PROBLEM REQUIREMENTS: In your copy, include every line of the listing below exactly but none of the pictures.

*** Begin section ***

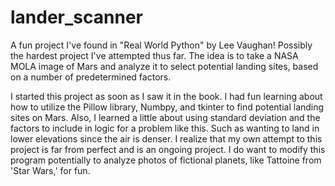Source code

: # lander_scanner
A fun project I've found in "Real World Python" by Lee Vaughan! Possibly the hardest project I've attempted thus far. The idea is to take a NASA MOLA image of Mars and analyze it to select potential landing sites, based on a number of predetermined factors.

I started this project as soon as I saw it in the book. I had fun learning about how to utilize the Pillow library, Numbpy, and tkinter to find potential landing sites on Mars.
Also, I learned a little about using standard deviation and the factors to include in logic for a problem like this. Such as wanting to land in lower elevations since the air is denser.
I realize that my own attempt to this project is far from perfect and is an ongoing project. I do want to modify this program potentially to analyze photos of fictional planets, like Tattoine from 'Star Wars,' for fun.

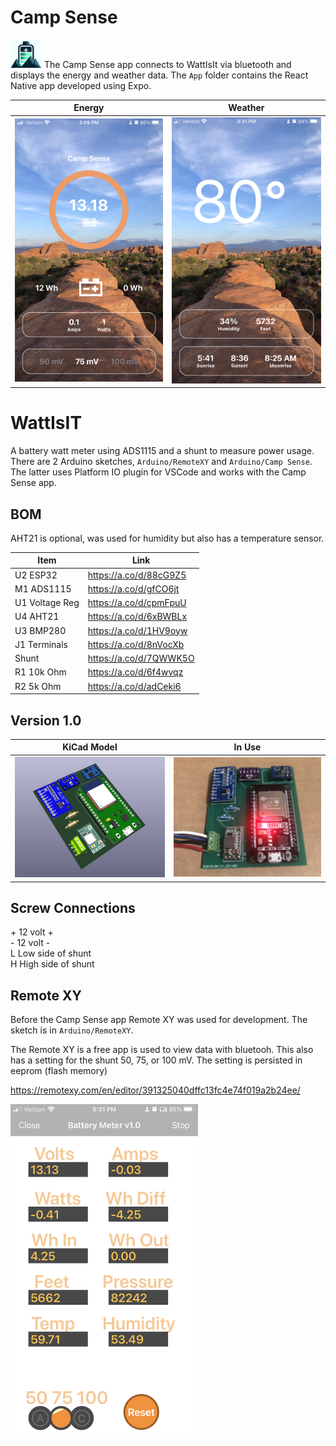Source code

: 

# Camp Sense 

<img src="App/assets/adaptive-icon.png" width="50"> The Camp Sense app connects to WattIsIt via bluetooth and displays the energy and weather data. The `App` folder contains
the React Native app developed using Expo.

|                     Energy                     |                    Weather                    |
| :--------------------------------------------: | :-------------------------------------------: |
| <img src="images/campsense1.jpeg" width="300"> | <img src="images/campsense2.png" width="300"> |

# WattIsIT

A battery watt meter using ADS1115 and a shunt to measure power usage. There are 2 Arduino sketches, `Arduino/RemoteXY` and `Arduino/Camp Sense`. The latter uses Platform IO plugin for VSCode and works with the Camp Sense app.

## BOM

AHT21 is optional, was used for humidity but also has a temperature sensor.

| Item           | Link                   |
| -------------- | ---------------------- |
| U2 ESP32       | https://a.co/d/88cG9Z5 |
| M1 ADS1115     | https://a.co/d/gfCO6jt |
| U1 Voltage Reg | https://a.co/d/cpmFpuU |
| U4 AHT21       | https://a.co/d/6xBWBLx |
| U3 BMP280      | https://a.co/d/1HV9oyw |
| J1 Terminals   | https://a.co/d/8nVocXb |
| Shunt          | https://a.co/d/7QWWK5O |
| R1 10k Ohm     | https://a.co/d/6f4wvqz |
| R2 5k Ohm      | https://a.co/d/adCeki6 |

## Version 1.0

|                KiCad Model                |                 In Use                  |
| :---------------------------------------: | :-------------------------------------: |
| <img src="images/proto1.png" width="300"> | <img src="images/pcb.jpeg" width="300"> |

## Screw Connections

\+ 12 volt + \
\- 12 volt - \
L Low side of shunt \
H High side of shunt

## Remote XY

Before the Camp Sense app Remote XY was used for development. The sketch is in `Arduino/RemoteXY`.

The Remote XY is a free app is used to view data with bluetooh. This also has a setting for the shunt 50, 75, or 100 mV. The setting is persisted in eeprom (flash memory)

https://remotexy.com/en/editor/391325040dffc13fc4e74f019a2b24ee/

<img src="images/remotexy.png" width="300">
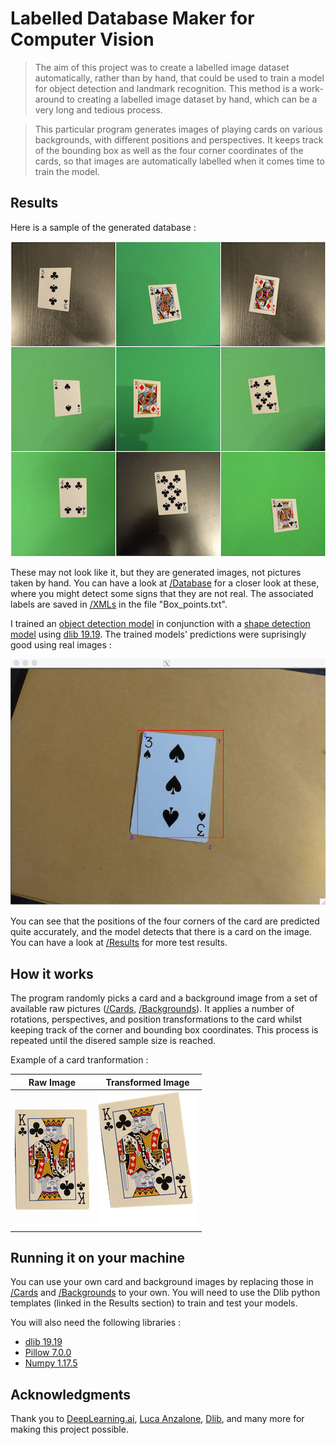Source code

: # Labelled Database Maker for Computer Vision

> The aim of this project was to create a labelled image dataset automatically, rather than by hand, that could be used to train a model for object detection and landmark recognition. This method is a work-around to creating a labelled image dataset by hand, which can be a very long and tedious process.

> This particular program generates images of playing cards on various backgrounds, with different positions and perspectives. It keeps track of the bounding box as well as the four corner coordinates of the cards, so that images are automatically labelled when it comes time to train the model.   

## Results 

Here is a sample of the generated database : 

<p align="center">
  <img src="/Showcase/Sample.jpg">
 </p>
 
These may not look like it, but they are generated images, not pictures taken by hand. You can have a look at [/Database](/Database) for a closer look at these, where you might detect some signs that they are not real. The associated labels are saved in [/XMLs](/XMLs) in the file "Box_points.txt".

I trained an [object detection model](http://dlib.net/train_object_detector.py.html) in conjunction with a [shape detection model](http://dlib.net/train_shape_predictor.py.html) using [dlib 19.19](https://anaconda.org/conda-forge/dlib). The trained models' predictions were suprisingly good using real images : 

<p align="center">
  <img src="/Results/Pred2.png">
 </p>

You can see that the positions of the four corners of the card are predicted quite accurately, and the model detects that there is a card on the image. You can have a look at [/Results](/Results) for more test results. 

## How it works

The program randomly picks a card and a background image from a set of available raw pictures ([/Cards](/Cards), [/Backgrounds](/Backgrounds)). It applies a number of rotations, perspectives, and position transformations to the card whilst keeping track of the corner and bounding box coordinates. This process is repeated until the disered sample size is reached. 

Example of a card tranformation : 

Raw Image | Transformed Image
------------ | -------------
![Raw](/Showcase/Source_1.png) | ![Transformed](/Showcase/Card_transform.png)

## Running it on your machine

You can use your own card and background images by replacing those in [/Cards](/Cards) and [/Backgrounds](/Backgrounds) to your own. You will need to use the Dlib python templates (linked in the Results section) to train and test your models. 

You will also need the following libraries :
- [dlib 19.19](https://anaconda.org/conda-forge/dlib)
- [Pillow 7.0.0](https://anaconda.org/conda-forge/pillow)
- [Numpy 1.17.5](https://anaconda.org/conda-forge/numpy)


## Acknowledgments

Thank you to 
[DeepLearning.ai](https://www.youtube.com/watch?v=rRB9iymNy1w),
[Luca Anzalone](https://medium.com/datadriveninvestor/training-alternative-dlib-shape-predictor-models-using-python-d1d8f8bd9f5c),
[Dlib](http://dlib.net/), and many more for making this project possible. 



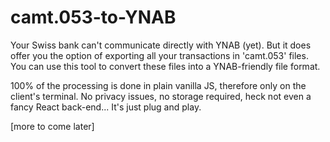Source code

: # camt.053-to-YNAB
Your Swiss bank can't communicate directly with YNAB (yet). But it does offer you the option of exporting all your transactions in 'camt.053' files. You can use this tool to convert these files into a YNAB-friendly file format.

100% of the processing is done in plain vanilla JS, therefore only on the client's terminal. No privacy issues, no storage required, heck not even a fancy React back-end... It's just plug and play.

[more to come later]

*** End section ***

REPLY:
Source code

: # lander_scanner
A fun project I've found in "Real World Python" by Lee Vaughan! Possibly the hardest project I've attempted thus far. The idea is to take a NASA MOLA image of Mars and analyze it to select potential landing sites, based on a number of predetermined factors.

I started this project as soon as I saw it in the book. I had fun learning about how to utilize the Pillow library, Numbpy, and tkinter to find potential landing sites on Mars.
Also, I learned a little about using standard deviation and the factors to include in logic for a problem like this. Such as wanting to land in lower elevations since the air is denser.
I realize that my own attempt to this project is far from perfect and is an ongoing project. I do want to modify this program potentially to analyze photos of fictional planets, like Tattoine from 'Star Wars,' for fun.

Source code

: 

# Camp Sense 

<img src="App/assets/adaptive-icon.png" width="50"> The Camp Sense app connects to WattIsIt via bluetooth and displays the energy and weather data. The `App` folder contains
the React Native app developed using Expo.

|                     Energy                     |                    Weather                    |
| :--------------------------------------------: | :-------------------------------------------: |
| <img src="images/campsense1.jpeg" width="300"> | <img src="images/campsense2.png" width="300"> |

# WattIsIT

A battery watt meter using ADS1115 and a shunt to measure power usage. There are 2 Arduino sketches, `Arduino/RemoteXY` and `Arduino/Camp Sense`. The latter uses Platform IO plugin for VSCode and works with the Camp Sense app.

## BOM

AHT21 is optional, was used for humidity but also has a temperature sensor.

| Item           | Link                   |
| -------------- | ---------------------- |
| U2 ESP32       | https://a.co/d/88cG9Z5 |
| M1 ADS1115     | https://a.co/d/gfCO6jt |
| U1 Voltage Reg | https://a.co/d/cpmFpuU |
| U4 AHT21       | https://a.co/d/6xBWBLx |
| U3 BMP280      | https://a.co/d/1HV9oyw |
| J1 Terminals   | https://a.co/d/8nVocXb |
| Shunt          | https://a.co/d/7QWWK5O |
| R1 10k Ohm     | https://a.co/d/6f4wvqz |
| R2 5k Ohm      | https://a.co/d/adCeki6 |

## Version 1.0

|                KiCad Model                |                 In Use                  |
| :---------------------------------------: | :-------------------------------------: |
| <img src="images/proto1.png" width="300"> | <img src="images/pcb.jpeg" width="300"> |

## Screw Connections

\+ 12 volt + \
\- 12 volt - \
L Low side of shunt \
H High side of shunt

## Remote XY

Before the Camp Sense app Remote XY was used for development. The sketch is in `Arduino/RemoteXY`.

The Remote XY is a free app is used to view data with bluetooh. This also has a setting for the shunt 50, 75, or 100 mV. The setting is persisted in eeprom (flash memory)

https://remotexy.com/en/editor/391325040dffc13fc4e74f019a2b24ee/

<img src="images/remotexy.png" width="300">
Source code

: # Labelled Database Maker for Computer Vision

> The aim of this project was to create a labelled image dataset automatically, rather than by hand, that could be used to train a model for object detection and landmark recognition. This method is a work-around to creating a labelled image dataset by hand, which can be a very long and tedious process.

> This particular program generates images of playing cards on various backgrounds, with different positions and perspectives. It keeps track of the bounding box as well as the four corner coordinates of the cards, so that images are automatically labelled when it comes time to train the model.   

## Results 

Here is a sample of the generated database : 

<p align="center">
  <img src="/Showcase/Sample.jpg">
 </p>
 
These may not look like it, but they are generated images, not pictures taken by hand. You can have a look at [/Database](/Database) for a closer look at these, where you might detect some signs that they are not real. The associated labels are saved in [/XMLs](/XMLs) in the file "Box_points.txt".

I trained an [object detection model](http://dlib.net/train_object_detector.py.html) in conjunction with a [shape detection model](http://dlib.net/train_shape_predictor.py.html) using [dlib 19.19](https://anaconda.org/conda-forge/dlib). The trained models' predictions were suprisingly good using real images : 

<p align="center">
  <img src="/Results/Pred2.png">
 </p>

You can see that the positions of the four corners of the card are predicted quite accurately, and the model detects that there is a card on the image. You can have a look at [/Results](/Results) for more test results. 

## How it works

The program randomly picks a card and a background image from a set of available raw pictures ([/Cards](/Cards), [/Backgrounds](/Backgrounds)). It applies a number of rotations, perspectives, and position transformations to the card whilst keeping track of the corner and bounding box coordinates. This process is repeated until the disered sample size is reached. 

Example of a card tranformation : 

Raw Image | Transformed Image
------------ | -------------
![Raw](/Showcase/Source_1.png) | ![Transformed](/Showcase/Card_transform.png)

## Running it on your machine

You can use your own card and background images by replacing those in [/Cards](/Cards) and [/Backgrounds](/Backgrounds) to your own. You will need to use the Dlib python templates (linked in the Results section) to train and test your models. 

You will also need the following libraries :
- [dlib 19.19](https://anaconda.org/conda-forge/dlib)
- [Pillow 7.0.0](https://anaconda.org/conda-forge/pillow)
- [Numpy 1.17.5](https://anaconda.org/conda-forge/numpy)


## Acknowledgments

Thank you to 
[DeepLearning.ai](https://www.youtube.com/watch?v=rRB9iymNy1w),
[Luca Anzalone](https://medium.com/datadriveninvestor/training-alternative-dlib-shape-predictor-models-using-python-d1d8f8bd9f5c),
[Dlib](http://dlib.net/), and many more for making this project possible. 



Source code

: # camt.053-to-YNAB
Your Swiss bank can't communicate directly with YNAB (yet). But it does offer you the option of exporting all your transactions in 'camt.053' files. You can use this tool to convert these files into a YNAB-friendly file format.

100% of the processing is done in plain vanilla JS, therefore only on the client's terminal. No privacy issues, no storage required, heck not even a fancy React back-end... It's just plug and play.

[more to come later]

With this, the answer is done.